__ASSIGNMENT__
Which lines below fall between the one containing "This Penny Red" and the one containing "larger and more"? Repeat them exactly, counting both of those lines, and add nothing else.
──────── PROVIDED MATERIAL
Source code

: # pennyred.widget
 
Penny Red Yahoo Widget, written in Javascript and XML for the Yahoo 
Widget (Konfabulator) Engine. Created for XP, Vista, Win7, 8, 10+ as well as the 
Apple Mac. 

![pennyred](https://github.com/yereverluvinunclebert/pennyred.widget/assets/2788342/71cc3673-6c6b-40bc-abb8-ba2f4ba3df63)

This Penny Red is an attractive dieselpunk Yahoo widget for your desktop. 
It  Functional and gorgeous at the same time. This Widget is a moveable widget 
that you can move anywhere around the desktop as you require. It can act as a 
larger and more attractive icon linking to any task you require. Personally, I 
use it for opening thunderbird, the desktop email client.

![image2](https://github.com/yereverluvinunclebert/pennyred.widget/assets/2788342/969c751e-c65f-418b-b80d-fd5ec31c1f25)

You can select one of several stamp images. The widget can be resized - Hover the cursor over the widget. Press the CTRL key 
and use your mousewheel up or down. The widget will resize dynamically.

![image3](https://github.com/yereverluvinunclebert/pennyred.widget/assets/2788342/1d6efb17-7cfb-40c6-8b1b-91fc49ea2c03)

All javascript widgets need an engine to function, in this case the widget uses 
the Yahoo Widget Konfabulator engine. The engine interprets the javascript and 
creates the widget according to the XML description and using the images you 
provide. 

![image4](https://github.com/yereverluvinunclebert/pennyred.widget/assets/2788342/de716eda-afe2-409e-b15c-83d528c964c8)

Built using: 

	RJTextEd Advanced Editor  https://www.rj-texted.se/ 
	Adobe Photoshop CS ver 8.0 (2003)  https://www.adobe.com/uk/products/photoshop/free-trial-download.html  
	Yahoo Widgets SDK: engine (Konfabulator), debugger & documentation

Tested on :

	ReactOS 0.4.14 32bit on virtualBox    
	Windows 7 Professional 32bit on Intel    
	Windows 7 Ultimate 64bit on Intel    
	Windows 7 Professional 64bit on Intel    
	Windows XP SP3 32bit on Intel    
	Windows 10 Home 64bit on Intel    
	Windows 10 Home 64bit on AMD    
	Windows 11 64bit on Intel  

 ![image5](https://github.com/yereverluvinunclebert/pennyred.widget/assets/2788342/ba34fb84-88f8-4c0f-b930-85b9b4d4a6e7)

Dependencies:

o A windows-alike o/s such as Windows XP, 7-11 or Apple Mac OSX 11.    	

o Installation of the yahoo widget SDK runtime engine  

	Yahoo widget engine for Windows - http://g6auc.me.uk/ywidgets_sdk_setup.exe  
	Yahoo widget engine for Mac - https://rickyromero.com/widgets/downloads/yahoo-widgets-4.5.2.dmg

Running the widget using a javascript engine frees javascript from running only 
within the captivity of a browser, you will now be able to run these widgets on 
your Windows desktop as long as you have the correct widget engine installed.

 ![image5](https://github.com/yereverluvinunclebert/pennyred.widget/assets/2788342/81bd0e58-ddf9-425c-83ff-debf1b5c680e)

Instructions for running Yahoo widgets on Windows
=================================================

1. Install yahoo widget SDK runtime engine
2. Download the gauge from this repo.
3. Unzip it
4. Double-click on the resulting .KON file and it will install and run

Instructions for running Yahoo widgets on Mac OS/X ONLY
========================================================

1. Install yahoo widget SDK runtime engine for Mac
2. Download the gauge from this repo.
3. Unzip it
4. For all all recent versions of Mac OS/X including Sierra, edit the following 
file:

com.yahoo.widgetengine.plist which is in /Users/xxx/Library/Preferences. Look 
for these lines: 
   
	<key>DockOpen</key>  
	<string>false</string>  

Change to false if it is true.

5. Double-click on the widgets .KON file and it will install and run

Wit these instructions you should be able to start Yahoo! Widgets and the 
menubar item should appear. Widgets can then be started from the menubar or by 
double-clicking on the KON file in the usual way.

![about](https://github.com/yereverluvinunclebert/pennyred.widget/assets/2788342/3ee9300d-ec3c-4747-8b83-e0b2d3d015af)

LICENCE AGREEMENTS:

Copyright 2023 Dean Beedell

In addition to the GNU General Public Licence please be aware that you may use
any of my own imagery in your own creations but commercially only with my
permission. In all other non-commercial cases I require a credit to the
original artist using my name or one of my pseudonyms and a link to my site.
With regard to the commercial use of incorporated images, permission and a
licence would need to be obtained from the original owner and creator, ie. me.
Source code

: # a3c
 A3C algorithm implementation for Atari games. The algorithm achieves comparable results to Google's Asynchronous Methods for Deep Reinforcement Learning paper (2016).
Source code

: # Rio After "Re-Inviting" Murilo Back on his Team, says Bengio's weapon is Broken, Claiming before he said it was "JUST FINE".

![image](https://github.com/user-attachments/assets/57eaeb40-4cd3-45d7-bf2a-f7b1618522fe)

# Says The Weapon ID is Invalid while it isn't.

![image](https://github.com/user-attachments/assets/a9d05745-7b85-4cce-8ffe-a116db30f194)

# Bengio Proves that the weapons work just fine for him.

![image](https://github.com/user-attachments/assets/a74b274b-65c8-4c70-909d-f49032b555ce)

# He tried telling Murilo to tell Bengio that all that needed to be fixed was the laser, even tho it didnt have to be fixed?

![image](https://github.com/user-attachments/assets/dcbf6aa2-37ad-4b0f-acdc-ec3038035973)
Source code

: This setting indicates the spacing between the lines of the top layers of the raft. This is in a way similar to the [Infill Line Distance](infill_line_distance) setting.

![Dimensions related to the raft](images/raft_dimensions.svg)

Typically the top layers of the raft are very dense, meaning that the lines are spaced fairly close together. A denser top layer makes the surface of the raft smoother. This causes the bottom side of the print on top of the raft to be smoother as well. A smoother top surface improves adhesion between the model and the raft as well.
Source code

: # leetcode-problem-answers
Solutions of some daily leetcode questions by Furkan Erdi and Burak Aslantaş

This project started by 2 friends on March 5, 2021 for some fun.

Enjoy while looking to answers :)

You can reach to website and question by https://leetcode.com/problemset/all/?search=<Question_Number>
────────────────
__RESPONSE__
This Penny Red is an attractive dieselpunk Yahoo widget for your desktop. 
It  Functional and gorgeous at the same time. This Widget is a moveable widget 
that you can move anywhere around the desktop as you require. It can act as a 
larger and more attractive icon linking to any task you require. Personally, I 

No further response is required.